2017 ABL playoffs

Tournament details
- Dates: April 02 – April 23
- Season: 2016–17
- Teams: 4

Final positions
- Champions: Eastern (1st title)
- Runners-up: Singapore Slingers
- Semifinalists: Alab Pilipinas; Saigon Heat;

= 2017 ABL playoffs =

The 2017 ABL playoffs is the postseason tournament concluding the 2016–17 ABL season of the ASEAN Basketball League (ABL). The top four teams that had the best regular-season records qualified. The semifinals are a best-of-three series, while the finals is a best-of-five series. The higher-seed team holds the home court advantage, hosting games 1 and 3 in the semifinals, and games 1, 2 and 5 in the finals.

The Eastern Sports Club and Alab Pilipinas qualified to the playoffs in their first year in the league. Last season's losing finalists, the Singapore Slingers, and the Saigon Heat, also qualified.
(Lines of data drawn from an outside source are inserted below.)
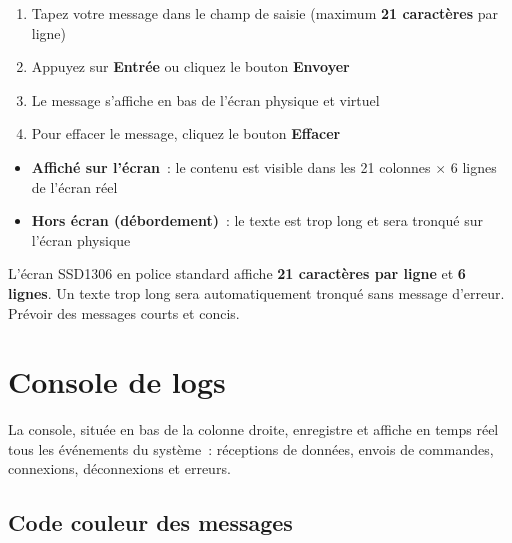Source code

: \documentclass[a4paper,12pt]{article}
\newcommand{\infobox}[2]{%
  \begin{tcolorbox}[mybox,
    colback=LightBlue, colframe=AccentBlue,
    colbacktitle=AccentBlue, coltitle=white,
    title={$\triangleright$\enspace #1}]#2\end{tcolorbox}}
\newcommand{\warnbox}[2]{%
  \begin{tcolorbox}[mybox,
    colback=LightOrange, colframe=WarnOrange,
    colbacktitle=WarnOrange, coltitle=white,
    title={$\triangle$\enspace #1}]#2\end{tcolorbox}}
\begin{document}
\begin{enumerate}[noitemsep, label=\arabic*.]
  \item Tapez votre message dans le champ de saisie (maximum \textbf{21 caract\`eres} par ligne)
  \item Appuyez sur \textbf{Entr\'ee} ou cliquez le bouton \textbf{Envoyer}
  \item Le message s'affiche en bas de l'\'ecran physique et virtuel
  \item Pour effacer le message, cliquez le bouton \textbf{Effacer}
\end{enumerate}

\infobox{Indicateurs d'affichage sous le simulateur}{
\begin{itemize}[noitemsep]
  \item \textbf{Affich\'e sur l'\'ecran}~: le contenu est visible dans les 21 colonnes $\times$ 6 lignes de l'\'ecran r\'eel
  \item \textbf{Hors \'ecran (d\'ebordement)}~: le texte est trop long et sera tronqu\'e sur l'\'ecran physique
\end{itemize}
}

\warnbox{Limite de caract\`eres}{
L'\'ecran SSD1306 en police standard affiche \textbf{21 caract\`eres par ligne} et \textbf{6 lignes}.
Un texte trop long sera automatiquement tronqu\'e sans message d'erreur. Pr\'evoir des messages courts et concis.
}

\section{Console de logs}

La console, situ\'ee en bas de la colonne droite, enregistre et affiche en temps r\'eel
tous les \'ev\'enements du syst\`eme~: r\'eceptions de donn\'ees, envois de commandes,
connexions, d\'econnexions et erreurs.

\subsection{Code couleur des messages}
\end{document}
Defending champions Westports Malaysia Dragons missed the playoffs for the first time in league history.

The best team from the Southeast Asia Basketball Association (SEABA) qualify for the 2017 FIBA Asia Champions Cup as SEABA's representative. As the Singapore Slingers are the only SEABA team in the Finals, they will be taking SEABA's berth; Hong Kong Eastern are from the East Asia Basketball Association.